Not a valid breadth-first search. I believe a bread-first search is normally understood to be non-backtracking, and that this code does not perform a valid breadth-first search.

The problem is that the 'last' variable only prevents backtracking to the last visited node, not to any previously visited node. But if we are searching even a finite network with loops, we must beware of the latter condition. For instance, consider the network of only three points A, B, and C that form a triangle:

def children(ch):
    if ch == 'A': return ['B','C']
    elif ch == 'B': return ['A','C']
    elif ch == 'C': return ['A','B']
    else: return

Now consider the resulting iterator object:

>>> s = breadth_first('A',children)

>>> s.next()
'A'

>>> s.next()
'B'

>>> s.next()
'C'

>>> s.next()
'A'

This is an infinite loop.

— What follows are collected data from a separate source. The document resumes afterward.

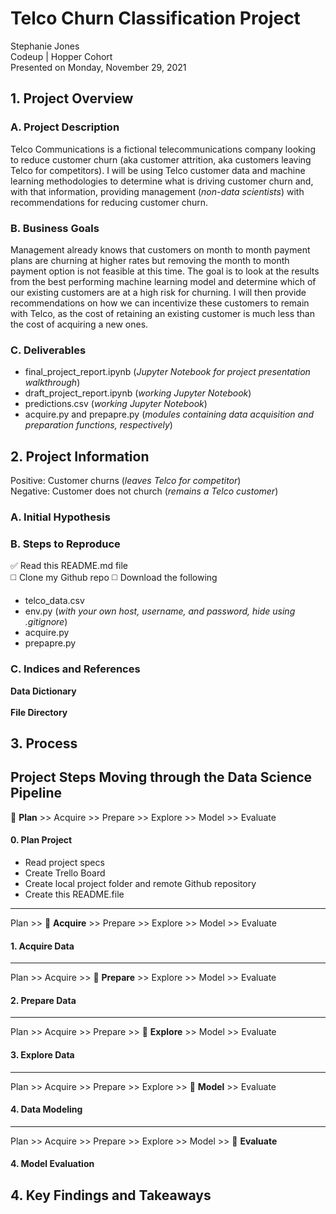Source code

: # Telco Churn Classification Project
Stephanie Jones<br>
Codeup | Hopper Cohort<br>
Presented on Monday, November 29, 2021

## 1. Project Overview
### A. Project Description
Telco Communications is a fictional telecommunications company looking to reduce customer churn (aka customer attrition, aka customers leaving Telco for competitors). I will be using Telco customer data and machine learning methodologies to determine what is driving customer churn and, with that information, providing management (<i>non-data scientists</i>) with recommendations for reducing customer churn.
### B. Business Goals
Management already knows that customers on month to month payment plans are churning at higher rates but removing the month to month payment option is not feasible at this time. The goal is to look at the results from the best performing machine learning model and determine which of our existing customers are at a high risk for churning. I will then provide recommendations on how we can incentivize these customers to remain with Telco, as the cost of retaining an existing customer is much less than the cost of acquiring a new ones.
### C. Deliverables
- final_project_report.ipynb (<i>Jupyter Notebook for project presentation walkthrough</i>)
- draft_project_report.ipynb (<i>working Jupyter Notebook</i>)
- predictions.csv (<i>working Jupyter Notebook</i>)
- acquire.py and prepapre.py (<i>modules containing data acquisition and preparation functions, respectively</i>)

## 2. Project Information
Positive: Customer churns (<i>leaves Telco for competitor</i>)<br>
Negative: Customer does not church (<i>remains a Telco customer</i>)
### A. Initial Hypothesis

### B. Steps to Reproduce
:white_check_mark: Read this README.md file<br>
:white_medium_square: Clone my Github repo
:white_medium_square: Download the following
- telco_data.csv
- env.py (<i>with your own host, username, and password, hide using .gitignore</i>)
- acquire.py
- prepapre.py

### C. Indices and References
<b>Data Dictionary</b><br>
<br>
<b>File Directory</b>

## 3. Process
Project Steps Moving through the Data Science Pipeline
---
:large_blue_circle: <b>Plan</b> >> Acquire >> Prepare >> Explore >> Model >> Evaluate
#### 0. Plan Project
- Read project specs
- Create Trello Board
- Create local project folder and remote Github repository
- Create this README.file

---
Plan >> :large_blue_circle: <b>Acquire</b> >> Prepare >> Explore >> Model >> Evaluate
#### 1. Acquire Data


---
Plan >> Acquire >> :large_blue_circle: <b>Prepare</b> >> Explore >> Model >> Evaluate 
#### 2. Prepare Data


---
Plan >> Acquire >> Prepare >> :large_blue_circle: <b>Explore</b> >> Model >> Evaluate
#### 3. Explore Data


---
Plan >> Acquire >> Prepare >> Explore >> :large_blue_circle: <b>Model</b> >> Evaluate
#### 4. Data Modeling


----
Plan >> Acquire >> Prepare >> Explore >> Model >> :large_blue_circle: <b>Evaluate</b> 
#### 4. Model Evaluation

## 4. Key Findings and Takeaways
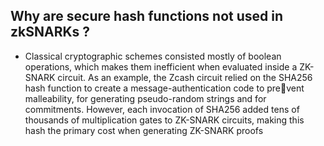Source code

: ## Why are secure hash functions not used in zkSNARKs ?
- Classical cryptographic schemes consisted mostly of boolean operations, which makes them inefficient when evaluated inside a ZK-SNARK circuit. As an example, the Zcash circuit relied on the SHA256 hash function to create a message-authentication code to prevent malleability, for generating pseudo-random strings and for commitments. However,
each invocation of SHA256 added tens of thousands of multiplication gates to ZK-SNARK circuits, making this hash the primary cost when generating ZK-SNARK proofs
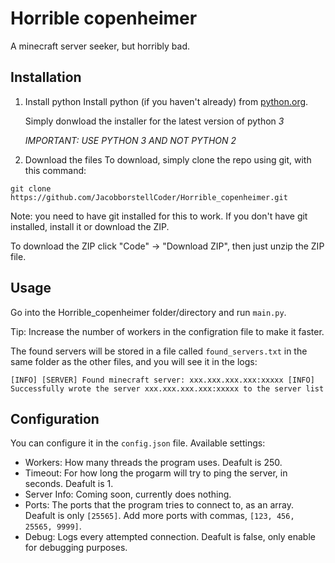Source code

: # Horrible copenheimer
A minecraft server seeker, but horribly bad.

## Installation
1. Install python
   Install python (if you haven't already) from [python.org](https://python.org).

   Simply donwload the installer for the latest version of python *3*
   
   *IMPORTANT: USE PYTHON 3 AND NOT PYTHON 2*
   
2. Download the files
  To download, simply clone the repo using git, with this command:

  `git clone https://github.com/JacobborstellCoder/Horrible_copenheimer.git`

  Note: you need to have git installed for this to work. If you don't have git installed, install it or download the ZIP.
  
  To download the ZIP click "Code" -> "Download ZIP", then just unzip the ZIP file.

## Usage
Go into the Horrible_copenheimer folder/directory and run `main.py`.

Tip: Increase the number of workers in the configration file to make it faster.

The found servers will be stored in a file called `found_servers.txt` in the same folder as the other files, and you will see it in the logs:

`
  [INFO] [SERVER] Found minecraft server: xxx.xxx.xxx.xxx:xxxxx
  [INFO] Successfully wrote the server xxx.xxx.xxx.xxx:xxxxx to the server list
`

## Configuration
You can configure it in the `config.json` file.
Available settings:
 - Workers: How many threads the program uses. Deafult is 250.
 - Timeout: For how long the progarm will try to ping the server, in seconds. Deafult is 1.
 - Server Info: Coming soon, currently does nothing.
 - Ports: The ports that the program tries to connect to, as an array. Deafult is only `[25565]`. Add more ports with commas, `[123, 456, 25565, 9999]`.
 - Debug: Logs every attempted connection. Deafult is false, only enable for debugging purposes.
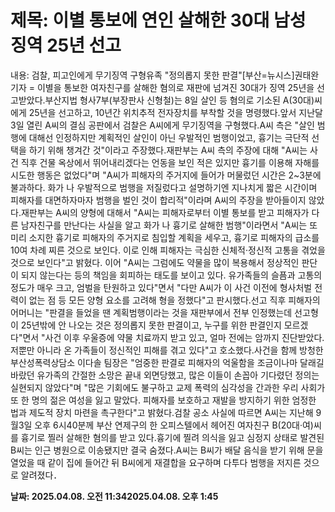 # **제목: 이별 통보에 연인 살해한 30대 남성 징역 25년 선고**

  내용: 검찰, 피고인에게 무기징역 구형유족 "정의롭지 못한 판결"[부산=뉴시스]권태완 기자 = 이별을 통보한 여자친구를 살해한 혐의로 재판에 넘겨진 30대가 징역 25년을 선고받았다.부산지법 형사7부(부장판사 신형철)는 8일 살인 등 혐의로 기소된 A(30대)씨에게 25년을 선고하고, 10년간 위치추적 전자장치를 부착할 것을 명령했다.앞서 지난달 3일 열린 A씨의 결심 공판에서 검찰은 A씨에게 무기징역을 구형했다.A씨 측은 "살인 범행에 대해선 인정하지만 계획적인 살인이 아닌 우발적인 범행이었고, 흉기는 극단적 선택을 하기 위해 챙겨간 것"이라고 주장했다.재판부는 A씨 측의 주장에 대해 "A씨는 사건 직후 건물 옥상에서 뛰어내리겠다는 언동을 보인 적은 있지만 흉기를 이용해 자해를 시도한 행동은 없었다"며 "A씨가 피해자의 주거지에 들어가 머물렀던 시간은 2~3분에 불과하다. 화가 나 우발적으로 범행을 저질렀다고 설명하기엔 지나치게 짧은 시간이며 피해자를 대면하자마자 범행을 벌인 것이 합리적"이라며 A씨의 주장을 받아들이지 않았다.재판부는 A씨의 양형에 대해서 "A씨는 피해자로부터 이별 통보를 받고 피해자가 다른 남자친구를 만난다는 사실을 알고 화가 나 흉기로 살해한 범행"이라면서 "A씨는 또 미리 소지한 흉기로 피해자의 주거지로 침입할 계획을 세우고, 흉기로 피해자의 급소를 10여 차례 찌른 것으로 보인다. 이로 인해 피해자는 극심한 신체적·정신적 고통을 겪었을 것으로 보인다"고 밝혔다. 이어 "A씨는 그럼에도 약물을 많이 복용해서 정상적인 판단이 되지 않는다는 등의 책임을 회피하는 태도를 보이고 있다. 유가족들의 슬픔과 고통의 정도가 매우 크고, 엄벌을 탄원하고 있다"면서 "다만 A씨가 이 사건 이전에 형사처벌 전력이 없는 점 등 모든 양형 요소를 고려해 형을 정했다"고 판시했다.선고 직후 피해자의 어머니는 "판결을 들었을 땐 계획범행이라는 것을 재판부에서 전부 인정했는데 선고형이 25년밖에 안 나오는 것은 정의롭지 못한 판결이고, 누구를 위한 판결인지 모르겠다"면서 "사건 이후 우울증에 약물 치료까지 받고 있고, 얼마 전에는 암까지 진단받았다. 저뿐만 아니라 온 가족들이 정신적인 피해를 겪고 있다"고 호소했다.사건을 함께 방청한 부산성폭력상담소 이다솔 팀장은 "엄중한 판결로 피해자의 억울함을 조금이나마 달래길 바랐던 유가족의 간절한 소망은 끝내 외면당했고, 많은 이들이 손꼽아 기다렸던 정의는 실현되지 않았다"며 "많은 기회에도 불구하고 교제 폭력의 심각성을 간과한 우리 사회가 또 한 명의 젊은 여성을 잃고 말았다. 피해자를 보호하고 재발을 방지하기 위한 엄정한 법과 제도적 장치 마련을 촉구한다"고 밝혔다.검찰 공소 사실에 따르면 A씨는 지난해 9월3일 오후 6시40분께 부산 연제구의 한 오피스텔에서 헤어진 여자친구 B(20대·여)씨를 흉기로 찔러 살해한 혐의를 받고 있다.흉기에 찔려 의식을 잃고 심정지 상태로 발견된 B씨는 인근 병원으로 이송됐지만 결국 숨졌다.A씨는 B씨가 배달 음식을 받기 위해 문을 열었을 때 같이 집에 들어간 뒤 B씨에게 재결합을 요구하며 다투다 범행을 저지른 것으로 알려졌다．

  **날짜: 2025.04.08. 오전 11:342025.04.08. 오후 1:45**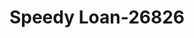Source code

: ---
f_zip-code: 54403
f_state-code: WI
title: Speedy Loan-26826
f_phone: 715-845-2600
f_city-only: Wausau
f_address: 2312 Grand Avenue Wausau
f_location-unique-id: '26826'
slug: speedy-loan-26826
updated-on: '2024-05-30T13:46:58.046Z'
created-on: '2024-05-30T13:36:59.803Z'
published-on: '2024-05-30T13:54:32.469Z'
f_city-state: cms/city/wausau-wi.md
f_company: cms/company/speedy-loan.md
f_state: cms/state/wisconsin.md
layout: '[payday-loan].html'
tags: payday-loan
---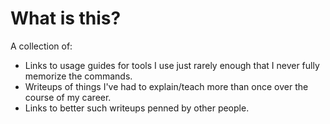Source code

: # What is this?
A collection of:
+ Links to usage guides for tools I use just rarely enough that I never fully memorize the commands.
+ Writeups of things I've had to explain/teach more than once over the course of my career.
+ Links to better such writeups penned by other people.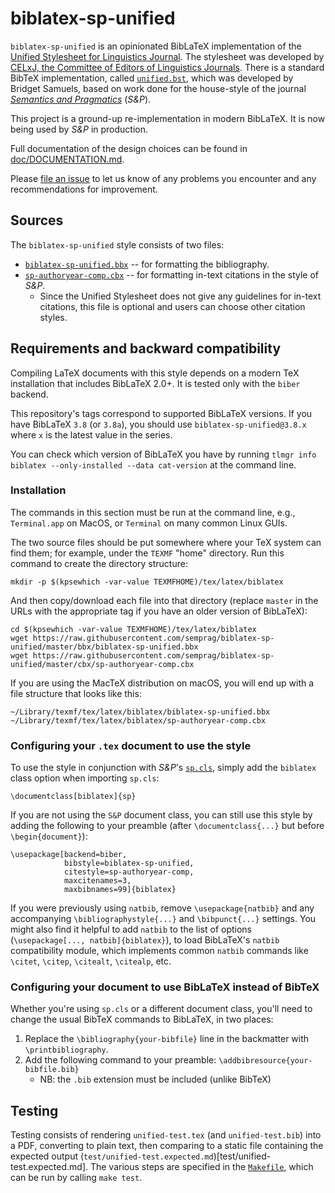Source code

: biblatex-sp-unified
===================

`biblatex-sp-unified` is an opinionated BibLaTeX implementation of the [Unified Stylesheet for Linguistics Journal](doc/JournalUnifiedStyleSheet2007.pdf).
The stylesheet was developed by [CELxJ, the Committee of Editors of Linguistics Journals](https://www.linguisticsociety.org/celxj).
There is a standard BibTeX implementation, called [`unified.bst`](http://mirrors.ctan.org/macros/latex/contrib/msu-thesis/samples/unified.bst), which was developed by Bridget Samuels, based on work done for the house-style of the journal [*Semantics and Pragmatics*](http://semprag.org) (*S&P*).

This project is a ground-up re-implementation in modern BibLaTeX. It is now being used by *S&P* in production.

Full documentation of the design choices can be found in [doc/DOCUMENTATION.md](doc/DOCUMENTATION.md).

Please [file an issue](https://github.com/semprag/biblatex-sp-unified/issues/new) to let us know of any problems you encounter and any recommendations for improvement.


## Sources

The `biblatex-sp-unified` style consists of two files:

* [`biblatex-sp-unified.bbx`](bbx/biblatex-sp-unified.bbx) -- for formatting the bibliography.
* [`sp-authoryear-comp.cbx`](cbx/sp-authoryear-comp.cbx) -- for formatting in-text citations in the style of *S&P*.
  - Since the Unified Stylesheet does not give any guidelines for in-text citations, this file is optional and users can choose other citation styles.


## Requirements and backward compatibility

Compiling LaTeX documents with this style depends on a modern TeX installation that includes BibLaTeX 2.0+.
It is tested only with the `biber` backend.

This repository's tags correspond to supported BibLaTeX versions.
If you have BibLaTeX `3.8` (or `3.8a`), you should use `biblatex-sp-unified@3.8.x` where `x` is the latest value in the series.

You can check which version of BibLaTeX you have by running `tlmgr info biblatex --only-installed --data cat-version` at the command line.


### Installation

The commands in this section must be run at the command line,
e.g., `Terminal.app` on MacOS, or `Terminal` on many common Linux GUIs.

The two source files should be put somewhere where your TeX system can find them; for example, under the `TEXMF` "home" directory. Run this command to create the directory structure:

    mkdir -p $(kpsewhich -var-value TEXMFHOME)/tex/latex/biblatex

And then copy/download each file into that directory (replace `master` in the URLs with the appropriate tag if you have an older version of BibLaTeX):

    cd $(kpsewhich -var-value TEXMFHOME)/tex/latex/biblatex
    wget https://raw.githubusercontent.com/semprag/biblatex-sp-unified/master/bbx/biblatex-sp-unified.bbx
    wget https://raw.githubusercontent.com/semprag/biblatex-sp-unified/master/cbx/sp-authoryear-comp.cbx

If you are using the MacTeX distribution on macOS, you will end up with a file structure that looks like this:

    ~/Library/texmf/tex/latex/biblatex/biblatex-sp-unified.bbx
    ~/Library/texmf/tex/latex/biblatex/sp-authoryear-comp.cbx


### Configuring your `.tex` document to use the style

To use the style in conjunction with *S&P*'s [`sp.cls`](https://raw.githubusercontent.com/semprag/tex/master/sp.cls),
simply add the `biblatex` class option when importing `sp.cls`:

    \documentclass[biblatex]{sp}

If you are not using the `S&P` document class, you can still use this style by adding the following to your preamble (after `\documentclass{...}` but before `\begin{document}`):

    \usepackage[backend=biber,
                bibstyle=biblatex-sp-unified,
                citestyle=sp-authoryear-comp,
                maxcitenames=3,
                maxbibnames=99]{biblatex}

<!-- same as https://github.com/semprag/tex/blob/585f282/sp.cls#L126-L130 -->

If you were previously using `natbib`, remove `\usepackage{natbib}` and any accompanying `\bibliographystyle{...}` and `\bibpunct{...}` settings.
You might also find it helpful to add `natbib` to the list of options (`\usepackage[..., natbib]{biblatex}`), to load BibLaTeX's `natbib` compatibility module, which implements common `natbib` commands like `\citet`, `\citep`, `\citealt`, `\citealp`, etc.


### Configuring your document to use BibLaTeX instead of BibTeX

Whether you're using `sp.cls` or a different document class, you'll need to change the usual BibTeX commands to BibLaTeX, in two places:

1. Replace the `\bibliography{your-bibfile}` line in the backmatter with `\printbibliography`.
2. Add the following command to your preamble: `\addbibresource{your-bibfile.bib}`
   - NB: the `.bib` extension must be included (unlike BibTeX)


## Testing

Testing consists of rendering `unified-test.tex` (and `unified-test.bib`) into a PDF, converting to plain text, then comparing to a static file containing the expected output (`test/unified-test.expected.md`)[test/unified-test.expected.md].
The various steps are specified in the [`Makefile`](Makefile), which can be run by calling `make test`.
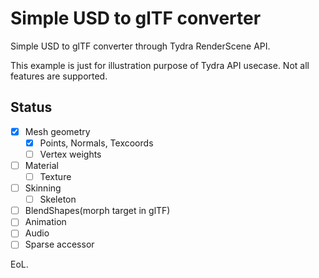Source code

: # Simple USD to glTF converter

Simple USD to glTF converter through Tydra RenderScene API.

This example is just for illustration purpose of Tydra API usecase.
Not all features are supported.

## Status

* [x] Mesh geometry 
  * [x] Points, Normals, Texcoords
  * [ ] Vertex weights
* [ ] Material
  * [ ] Texture
* [ ] Skinning
  * [ ] Skeleton
* [ ] BlendShapes(morph target in glTF)
* [ ] Animation
* [ ] Audio
* [ ] Sparse accessor

EoL.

Another error: the standard queue algorithm has O(h) space complexity (where h is the number of nodes), not something more as is stated above.

Here is an implementation of a breadth-first search, which also returns an iterator object as above, but which uses the standard queue algorithm:

def bfs(root,visitable,children=iter):
    """Iterator traverses a tree in breadth-first order.

    The first argument should be the tree root; visitable should be an
    iterable with all searchable nodes; children should be a function
    which takes a node and return an iterator of the node's children.
    """
    queue = []
    # makes a shallow copy, makes it a collection, removes duplicates
    unvisited = list(set(visitable))

    if root in unvisited:
        unvisited.remove(root)
        queue.append(root)

    while len(queue) > 0:
        node = queue.pop(0)
        yield node

        for child in children(node):
            if child in unvisited:
                unvisited.remove(child)
                queue.append(child)
    return

This function returns an iterator object that will terminate:

>>> s  = bfs('A',['A','B','C'], children)
>>> s.next()
'A'
>>> s.next()
'B'
>>> s.next()
'C'
>>> s.next()
--------------
exceptions.StopIteration

By the way, since bfs() calls set() without importing sets, it requires Python2.4.